Repository files navigation

aeon-movie-maker

☕ Tips

Fast cinematic video generation built around LTX 2.3 22B (distilled fp8). Three subcommands: render a single clip, render a full screenplay (sequential clips with last-frame carry-forward for character/scene continuity), or stitch dialogue + music + SFX into a finished film with sidechain ducking. ~10–15× faster than WAN-based pipelines while delivering comparable cinematic quality.

Part of the AEON Media Production family.

⚡️ AI agents using this tool: read AGENTS.md first. It's a complete copy-pasteable runbook with a glossary, decision tree, literal recipes, and a troubleshooting table. You should not need to consult any other file.

What this gives you

  • Three subcommandsclip (single shot), screenplay (multi-shot film), stitch (audio mux with sidechain ducking)
  • Two screenplay flows — per-scene I2V (silent video, audio added at stitch time) OR Prompt Relay (--use-relay, joint A/V with model-generated dialogue + lipsync)
  • LTX 2.3 22B fp8 — Lightricks' video pipeline. Three sub-modes: fast (distilled FP8), quality (non-distilled FP8 + 0.5 distill LoRA), abstract (drops physics LoRAs for non-realistic content)
  • Last-frame carry-forward — between sequential clips OR Prompt Relay sequences, the final frame becomes the seed image for the next, preserving character appearance + lighting + composition
  • Per-character seed offsets — stable hash so the same character appears consistent across an entire screenplay
  • Per-scene LoRA routing — automatic style-tag → LoRA selection (cinematic, anime, pixar, etc.)
  • T2V / I2V — text-to-video or image-to-video
  • Joint A/V with dialogue + lipsync (Prompt Relay flow only) — model generates audio matching mouth motion in the same forward pass
  • Sidechain-ducked mix at stitch time — music drops ~12 dB under speech, then loudnorm I=-16:TP=-1.5:LRA=11

Glossary

The terms below are used precisely throughout this codebase. If you're unsure what something means, this is the canonical definition.

Term What it means
ComfyUI The model-serving program that actually generates the pixels. This tool sends it workflow instructions over HTTP. Default URL http://127.0.0.1:8188.
LTX 2.3 The 22B-parameter video model. Two main checkpoint variants: distilled-fp8 (fast, lower fidelity) and dev-fp8 (slower, higher fidelity).
Scene One continuous moment a human writes in a screenplay. Has description, duration in seconds, optional dialogue. The smallest authoring unit.
Sequence (Prompt Relay) One forward pass through the model. Contains 1–N scenes that morph smoothly into each other.
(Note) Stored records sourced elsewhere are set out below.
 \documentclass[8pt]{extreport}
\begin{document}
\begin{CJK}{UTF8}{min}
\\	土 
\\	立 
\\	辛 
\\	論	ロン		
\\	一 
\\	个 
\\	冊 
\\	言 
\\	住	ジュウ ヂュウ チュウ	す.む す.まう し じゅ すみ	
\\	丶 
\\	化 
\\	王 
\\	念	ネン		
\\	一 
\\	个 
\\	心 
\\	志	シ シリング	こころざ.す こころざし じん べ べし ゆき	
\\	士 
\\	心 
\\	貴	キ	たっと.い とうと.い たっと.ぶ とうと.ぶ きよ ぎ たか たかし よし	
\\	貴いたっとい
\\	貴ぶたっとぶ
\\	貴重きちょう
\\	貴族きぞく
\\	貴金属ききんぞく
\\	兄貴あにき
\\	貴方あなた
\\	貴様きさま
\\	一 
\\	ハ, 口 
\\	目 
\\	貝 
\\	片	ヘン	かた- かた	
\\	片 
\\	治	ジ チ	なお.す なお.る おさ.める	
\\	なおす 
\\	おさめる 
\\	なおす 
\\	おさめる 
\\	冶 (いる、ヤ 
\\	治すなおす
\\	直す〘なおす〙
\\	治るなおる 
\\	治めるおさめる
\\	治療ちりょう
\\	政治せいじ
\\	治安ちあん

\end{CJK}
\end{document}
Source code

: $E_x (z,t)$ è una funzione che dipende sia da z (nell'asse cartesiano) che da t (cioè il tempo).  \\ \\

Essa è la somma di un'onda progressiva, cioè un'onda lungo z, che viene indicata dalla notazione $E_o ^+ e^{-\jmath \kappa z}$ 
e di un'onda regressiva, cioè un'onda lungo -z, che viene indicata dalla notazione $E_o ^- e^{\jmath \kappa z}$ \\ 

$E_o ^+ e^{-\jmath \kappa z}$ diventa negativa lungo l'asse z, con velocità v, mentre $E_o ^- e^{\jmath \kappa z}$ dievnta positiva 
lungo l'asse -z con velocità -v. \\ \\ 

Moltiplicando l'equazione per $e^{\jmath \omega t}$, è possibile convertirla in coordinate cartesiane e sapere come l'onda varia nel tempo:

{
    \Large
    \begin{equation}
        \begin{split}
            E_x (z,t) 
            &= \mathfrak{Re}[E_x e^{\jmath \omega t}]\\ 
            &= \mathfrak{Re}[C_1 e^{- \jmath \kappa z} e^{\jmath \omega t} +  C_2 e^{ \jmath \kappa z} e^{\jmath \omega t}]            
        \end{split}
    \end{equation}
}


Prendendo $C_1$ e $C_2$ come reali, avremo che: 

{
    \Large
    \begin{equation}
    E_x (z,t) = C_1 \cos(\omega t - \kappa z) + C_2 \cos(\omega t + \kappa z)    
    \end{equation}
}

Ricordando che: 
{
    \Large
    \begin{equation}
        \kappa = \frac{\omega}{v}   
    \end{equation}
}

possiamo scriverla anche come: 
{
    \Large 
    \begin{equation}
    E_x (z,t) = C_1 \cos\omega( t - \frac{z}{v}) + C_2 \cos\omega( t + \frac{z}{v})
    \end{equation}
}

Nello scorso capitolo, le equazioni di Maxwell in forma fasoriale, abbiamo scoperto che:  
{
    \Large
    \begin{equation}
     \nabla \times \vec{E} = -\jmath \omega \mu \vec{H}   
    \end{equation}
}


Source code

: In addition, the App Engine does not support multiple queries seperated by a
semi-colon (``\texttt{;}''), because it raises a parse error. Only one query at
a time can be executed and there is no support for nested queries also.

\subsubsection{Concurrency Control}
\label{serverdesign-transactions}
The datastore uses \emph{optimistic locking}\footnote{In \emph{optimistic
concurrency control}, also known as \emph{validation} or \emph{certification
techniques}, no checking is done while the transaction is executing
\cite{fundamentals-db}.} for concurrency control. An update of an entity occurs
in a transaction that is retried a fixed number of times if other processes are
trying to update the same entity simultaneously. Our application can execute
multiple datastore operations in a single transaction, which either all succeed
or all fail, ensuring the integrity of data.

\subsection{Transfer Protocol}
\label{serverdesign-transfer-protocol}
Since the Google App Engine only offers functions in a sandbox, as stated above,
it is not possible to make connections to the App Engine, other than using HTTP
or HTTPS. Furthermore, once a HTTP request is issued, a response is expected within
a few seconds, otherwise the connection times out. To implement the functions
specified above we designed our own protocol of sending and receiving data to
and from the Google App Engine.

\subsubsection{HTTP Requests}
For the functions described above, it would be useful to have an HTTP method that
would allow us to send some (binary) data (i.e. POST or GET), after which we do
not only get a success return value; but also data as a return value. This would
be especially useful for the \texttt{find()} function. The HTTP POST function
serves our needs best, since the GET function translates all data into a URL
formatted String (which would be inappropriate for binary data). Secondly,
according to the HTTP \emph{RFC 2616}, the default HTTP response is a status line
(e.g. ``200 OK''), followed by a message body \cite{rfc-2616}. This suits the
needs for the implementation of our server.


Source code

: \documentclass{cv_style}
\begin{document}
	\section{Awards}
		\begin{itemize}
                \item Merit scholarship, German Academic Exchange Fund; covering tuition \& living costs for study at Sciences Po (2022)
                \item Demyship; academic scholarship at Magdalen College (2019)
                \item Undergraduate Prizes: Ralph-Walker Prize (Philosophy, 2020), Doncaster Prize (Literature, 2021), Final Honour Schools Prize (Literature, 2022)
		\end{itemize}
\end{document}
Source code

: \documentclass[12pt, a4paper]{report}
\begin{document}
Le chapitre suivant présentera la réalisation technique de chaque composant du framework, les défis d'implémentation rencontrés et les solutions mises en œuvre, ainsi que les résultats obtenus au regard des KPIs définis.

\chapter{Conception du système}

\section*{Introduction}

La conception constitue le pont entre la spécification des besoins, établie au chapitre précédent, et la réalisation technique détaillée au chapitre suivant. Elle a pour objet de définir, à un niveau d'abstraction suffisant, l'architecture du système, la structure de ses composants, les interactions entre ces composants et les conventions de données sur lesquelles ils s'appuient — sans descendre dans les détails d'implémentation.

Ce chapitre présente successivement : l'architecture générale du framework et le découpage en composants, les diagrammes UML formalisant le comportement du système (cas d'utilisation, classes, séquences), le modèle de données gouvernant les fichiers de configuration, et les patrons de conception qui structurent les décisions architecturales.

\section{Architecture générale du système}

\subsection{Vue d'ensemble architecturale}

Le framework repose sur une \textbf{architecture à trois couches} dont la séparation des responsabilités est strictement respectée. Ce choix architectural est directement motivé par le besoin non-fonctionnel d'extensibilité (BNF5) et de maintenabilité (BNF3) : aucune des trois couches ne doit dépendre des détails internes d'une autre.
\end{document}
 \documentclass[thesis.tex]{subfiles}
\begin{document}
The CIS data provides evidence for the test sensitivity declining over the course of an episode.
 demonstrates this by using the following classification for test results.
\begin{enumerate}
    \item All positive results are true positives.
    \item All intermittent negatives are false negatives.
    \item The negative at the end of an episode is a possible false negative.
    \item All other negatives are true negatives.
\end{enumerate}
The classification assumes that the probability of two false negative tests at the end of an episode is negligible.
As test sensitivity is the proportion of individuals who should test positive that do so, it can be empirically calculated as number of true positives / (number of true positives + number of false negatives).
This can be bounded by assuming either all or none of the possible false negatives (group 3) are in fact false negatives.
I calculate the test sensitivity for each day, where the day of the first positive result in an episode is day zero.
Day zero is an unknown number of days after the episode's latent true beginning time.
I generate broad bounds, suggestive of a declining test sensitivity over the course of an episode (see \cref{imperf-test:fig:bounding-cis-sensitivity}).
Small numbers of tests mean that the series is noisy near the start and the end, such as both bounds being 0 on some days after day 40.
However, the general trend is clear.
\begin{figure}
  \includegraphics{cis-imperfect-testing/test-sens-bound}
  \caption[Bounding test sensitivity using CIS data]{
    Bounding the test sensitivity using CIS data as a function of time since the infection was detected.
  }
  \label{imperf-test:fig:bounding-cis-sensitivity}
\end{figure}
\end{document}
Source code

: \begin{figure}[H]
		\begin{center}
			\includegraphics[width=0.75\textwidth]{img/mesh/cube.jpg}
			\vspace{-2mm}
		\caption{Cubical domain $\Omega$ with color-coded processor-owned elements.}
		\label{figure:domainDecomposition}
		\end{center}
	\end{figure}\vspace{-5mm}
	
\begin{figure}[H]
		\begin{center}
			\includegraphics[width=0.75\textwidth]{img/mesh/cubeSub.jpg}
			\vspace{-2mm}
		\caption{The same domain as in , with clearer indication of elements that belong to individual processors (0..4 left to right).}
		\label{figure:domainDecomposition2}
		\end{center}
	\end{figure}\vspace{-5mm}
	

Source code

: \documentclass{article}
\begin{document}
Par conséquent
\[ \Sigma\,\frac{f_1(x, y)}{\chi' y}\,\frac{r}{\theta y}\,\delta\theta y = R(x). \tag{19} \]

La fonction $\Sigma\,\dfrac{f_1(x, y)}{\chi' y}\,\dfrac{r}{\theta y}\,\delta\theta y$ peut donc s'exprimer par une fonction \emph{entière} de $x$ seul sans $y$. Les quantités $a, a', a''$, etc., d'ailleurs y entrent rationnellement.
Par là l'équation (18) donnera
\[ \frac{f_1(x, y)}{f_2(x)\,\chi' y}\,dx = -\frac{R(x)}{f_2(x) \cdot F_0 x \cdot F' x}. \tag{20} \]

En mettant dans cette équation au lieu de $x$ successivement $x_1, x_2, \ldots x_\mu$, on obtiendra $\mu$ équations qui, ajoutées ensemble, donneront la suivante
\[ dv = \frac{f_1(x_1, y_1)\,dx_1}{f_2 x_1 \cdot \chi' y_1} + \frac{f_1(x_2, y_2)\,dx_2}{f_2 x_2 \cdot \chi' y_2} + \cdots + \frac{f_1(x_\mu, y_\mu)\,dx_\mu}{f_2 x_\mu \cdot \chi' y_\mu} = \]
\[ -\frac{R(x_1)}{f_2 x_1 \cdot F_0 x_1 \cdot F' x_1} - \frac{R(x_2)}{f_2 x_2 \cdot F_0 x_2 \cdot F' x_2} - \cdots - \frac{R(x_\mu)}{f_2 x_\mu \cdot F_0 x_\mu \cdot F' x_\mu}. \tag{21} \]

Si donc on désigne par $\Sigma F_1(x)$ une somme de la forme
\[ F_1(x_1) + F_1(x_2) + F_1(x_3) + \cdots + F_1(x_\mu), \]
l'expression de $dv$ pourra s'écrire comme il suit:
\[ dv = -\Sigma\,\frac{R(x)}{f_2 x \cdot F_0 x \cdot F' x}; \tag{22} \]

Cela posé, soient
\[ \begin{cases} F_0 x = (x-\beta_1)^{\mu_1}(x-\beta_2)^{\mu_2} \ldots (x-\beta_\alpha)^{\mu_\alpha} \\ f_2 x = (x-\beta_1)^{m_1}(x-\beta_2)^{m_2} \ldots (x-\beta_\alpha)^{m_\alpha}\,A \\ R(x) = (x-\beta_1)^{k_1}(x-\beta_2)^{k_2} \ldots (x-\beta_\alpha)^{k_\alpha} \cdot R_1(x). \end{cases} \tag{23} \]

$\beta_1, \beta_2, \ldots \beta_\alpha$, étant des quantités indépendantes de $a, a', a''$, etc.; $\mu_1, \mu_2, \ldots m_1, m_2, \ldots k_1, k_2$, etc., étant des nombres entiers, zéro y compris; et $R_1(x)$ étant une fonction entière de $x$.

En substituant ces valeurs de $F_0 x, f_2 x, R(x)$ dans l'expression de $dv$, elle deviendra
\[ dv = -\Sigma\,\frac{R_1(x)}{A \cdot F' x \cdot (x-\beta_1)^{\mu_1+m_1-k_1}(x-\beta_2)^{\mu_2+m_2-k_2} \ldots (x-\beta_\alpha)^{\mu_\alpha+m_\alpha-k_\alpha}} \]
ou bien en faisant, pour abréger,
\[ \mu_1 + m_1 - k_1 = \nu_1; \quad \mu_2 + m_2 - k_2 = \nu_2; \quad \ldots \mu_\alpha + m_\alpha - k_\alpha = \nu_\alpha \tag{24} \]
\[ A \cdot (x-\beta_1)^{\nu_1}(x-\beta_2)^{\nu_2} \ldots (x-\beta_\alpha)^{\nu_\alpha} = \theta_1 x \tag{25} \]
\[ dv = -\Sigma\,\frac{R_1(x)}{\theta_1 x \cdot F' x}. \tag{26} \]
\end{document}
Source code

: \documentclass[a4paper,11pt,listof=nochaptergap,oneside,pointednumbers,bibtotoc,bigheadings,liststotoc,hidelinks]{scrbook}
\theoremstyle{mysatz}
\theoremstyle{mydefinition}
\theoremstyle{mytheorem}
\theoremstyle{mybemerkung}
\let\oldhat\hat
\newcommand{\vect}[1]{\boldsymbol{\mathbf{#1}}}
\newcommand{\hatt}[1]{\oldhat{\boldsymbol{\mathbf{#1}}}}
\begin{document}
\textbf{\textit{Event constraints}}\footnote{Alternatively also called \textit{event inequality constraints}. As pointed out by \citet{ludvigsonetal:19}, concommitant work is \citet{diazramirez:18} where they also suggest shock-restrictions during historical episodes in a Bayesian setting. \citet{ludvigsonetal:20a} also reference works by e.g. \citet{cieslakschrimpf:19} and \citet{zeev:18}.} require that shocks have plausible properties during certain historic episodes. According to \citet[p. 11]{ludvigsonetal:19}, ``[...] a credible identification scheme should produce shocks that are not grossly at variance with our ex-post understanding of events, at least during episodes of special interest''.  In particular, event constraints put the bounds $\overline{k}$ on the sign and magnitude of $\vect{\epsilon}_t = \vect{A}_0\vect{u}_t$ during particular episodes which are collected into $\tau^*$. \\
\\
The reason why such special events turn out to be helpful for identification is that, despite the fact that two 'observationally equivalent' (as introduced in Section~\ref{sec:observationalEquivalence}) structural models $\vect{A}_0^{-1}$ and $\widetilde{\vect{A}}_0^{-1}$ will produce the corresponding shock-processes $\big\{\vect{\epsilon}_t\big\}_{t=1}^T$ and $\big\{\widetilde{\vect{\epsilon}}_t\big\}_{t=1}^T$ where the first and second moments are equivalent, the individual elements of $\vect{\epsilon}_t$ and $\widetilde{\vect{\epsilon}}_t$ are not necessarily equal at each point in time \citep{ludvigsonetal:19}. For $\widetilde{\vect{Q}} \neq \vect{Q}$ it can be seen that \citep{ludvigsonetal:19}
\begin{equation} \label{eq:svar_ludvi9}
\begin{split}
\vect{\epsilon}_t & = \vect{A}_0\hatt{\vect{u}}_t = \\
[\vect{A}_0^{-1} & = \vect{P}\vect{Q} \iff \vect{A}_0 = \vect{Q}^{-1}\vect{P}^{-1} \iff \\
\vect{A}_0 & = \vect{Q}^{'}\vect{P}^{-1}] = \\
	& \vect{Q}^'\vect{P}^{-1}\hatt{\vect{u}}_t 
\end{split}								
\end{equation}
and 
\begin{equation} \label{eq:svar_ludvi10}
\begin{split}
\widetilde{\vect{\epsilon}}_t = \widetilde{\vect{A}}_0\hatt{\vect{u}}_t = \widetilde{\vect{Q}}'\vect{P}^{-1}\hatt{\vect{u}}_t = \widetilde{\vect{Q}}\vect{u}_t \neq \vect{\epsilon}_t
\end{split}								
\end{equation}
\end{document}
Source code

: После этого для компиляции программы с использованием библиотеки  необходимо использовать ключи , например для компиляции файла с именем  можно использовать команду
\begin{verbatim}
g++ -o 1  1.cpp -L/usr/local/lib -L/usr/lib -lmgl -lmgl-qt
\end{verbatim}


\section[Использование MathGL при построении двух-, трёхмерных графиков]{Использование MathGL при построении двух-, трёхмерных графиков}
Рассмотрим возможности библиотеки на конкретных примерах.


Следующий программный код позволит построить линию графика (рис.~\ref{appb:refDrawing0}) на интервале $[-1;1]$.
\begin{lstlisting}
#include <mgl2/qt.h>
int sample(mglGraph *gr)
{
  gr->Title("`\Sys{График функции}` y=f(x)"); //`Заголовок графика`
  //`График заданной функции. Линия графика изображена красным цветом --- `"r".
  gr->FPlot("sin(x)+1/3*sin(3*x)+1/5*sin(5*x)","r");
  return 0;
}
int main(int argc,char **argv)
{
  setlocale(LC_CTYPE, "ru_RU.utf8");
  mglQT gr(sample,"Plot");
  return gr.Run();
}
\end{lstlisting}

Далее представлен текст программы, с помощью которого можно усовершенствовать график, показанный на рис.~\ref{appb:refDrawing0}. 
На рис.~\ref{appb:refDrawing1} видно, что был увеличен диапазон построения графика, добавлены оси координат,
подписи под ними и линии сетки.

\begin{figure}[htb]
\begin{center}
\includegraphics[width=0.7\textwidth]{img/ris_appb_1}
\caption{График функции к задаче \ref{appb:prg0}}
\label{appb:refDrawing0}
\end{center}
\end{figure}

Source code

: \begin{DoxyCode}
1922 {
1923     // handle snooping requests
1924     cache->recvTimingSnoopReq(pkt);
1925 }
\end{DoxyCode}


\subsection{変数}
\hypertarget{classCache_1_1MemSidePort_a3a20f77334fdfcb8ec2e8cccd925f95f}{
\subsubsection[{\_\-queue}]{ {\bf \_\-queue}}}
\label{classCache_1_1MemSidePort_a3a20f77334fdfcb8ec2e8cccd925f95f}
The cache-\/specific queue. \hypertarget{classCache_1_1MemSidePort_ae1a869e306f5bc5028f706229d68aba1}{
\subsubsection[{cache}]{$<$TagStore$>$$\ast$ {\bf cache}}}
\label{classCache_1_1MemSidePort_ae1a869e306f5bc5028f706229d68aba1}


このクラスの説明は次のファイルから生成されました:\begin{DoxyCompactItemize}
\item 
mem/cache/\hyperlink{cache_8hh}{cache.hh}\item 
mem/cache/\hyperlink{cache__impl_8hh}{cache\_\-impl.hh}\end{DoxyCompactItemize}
Capped at 489 frames (~20s @ 24fps) per pass on Spark.
Segment (Prompt Relay) The portion of a sequence corresponding to one scene. Each segment gets its own prompt + dialogue conditioning.
Clip (per-scene flow) The MP4 file produced for one scene. One scene = one clip.
T2V Text-to-video. No starting image.
I2V Image-to-video. The first frame is constrained by a seed image.
Joint A/V Video AND audio produced in the same model forward pass. Only the Prompt Relay flow does this. Per-scene flow produces silent video.
Prompt Relay The PromptRelayEncodeTimeline ComfyUI node — takes multiple prompts with frame-budget weights and morphs through them in one continuous shot. Activated by the --use-relay flag.
Lipsync Speech audio matched to mouth motion. Triggered by writing 'CHARACTER says "line"' patterns in the prompt (which the screenplay's dialogue array becomes automatically).
Carry-forward Between Prompt Relay sequences (hard cuts), the LAST FRAME of the previous sequence becomes the SEED IMAGE for the next. Maintains continuity across cuts.
Wrapper prompt The "global anchor" for a Prompt Relay sequence. Built from screenplay-level style + setting + character VISUAL DESCRIPTIONS (from the characters dict). The strongest cross-sequence identity signal.
Negative prompt Tells the model what NOT to generate. Critical for suppressing model-generated music in joint A/V output (so you can compose your own score).
Hard cut An abrupt scene change between two Prompt Relay sequences. Triggered by relay_break: true or tags: ["transition"] on a scene, OR automatically when a scene's frame count would overflow the per-sequence budget.
Stitch The stitch subcommand. Concatenates clips and muxes in dialogue + music + SFX with sidechain ducking.

Quick start

git clone https://github.com/AEON-7/aeon-movie-maker.git
cd aeon-movie-maker
cp .env.example .env       # edit COMFYUI_URL + COMFYUI_ROOT
./setup.sh                 # check ComfyUI, install deps, list missing models

# Single clip — fast mode (distilled fp8)
python scripts/movie_maker_fast.py clip \
    --prompt "drone shot over a misty pine forest at dawn, cinematic, slow motion" \
    --duration 5 --width 832 --height 480 \
    --output forest_drone.mp4

# Full screenplay
python scripts/movie_maker_fast.py screenplay screenplay.json

# Stitch audio with the rendered video clips
python scripts/movie_maker_fast.py stitch clips_manifest.json \
    --dialogue dialogue_master.wav \
    --music music_bed.flac \
    --sfx sfx_master.wav \
    -o finished_film.mp4

Modes

clip — single shot

Render one video clip from a text prompt, an optional seed image, or an audio reference.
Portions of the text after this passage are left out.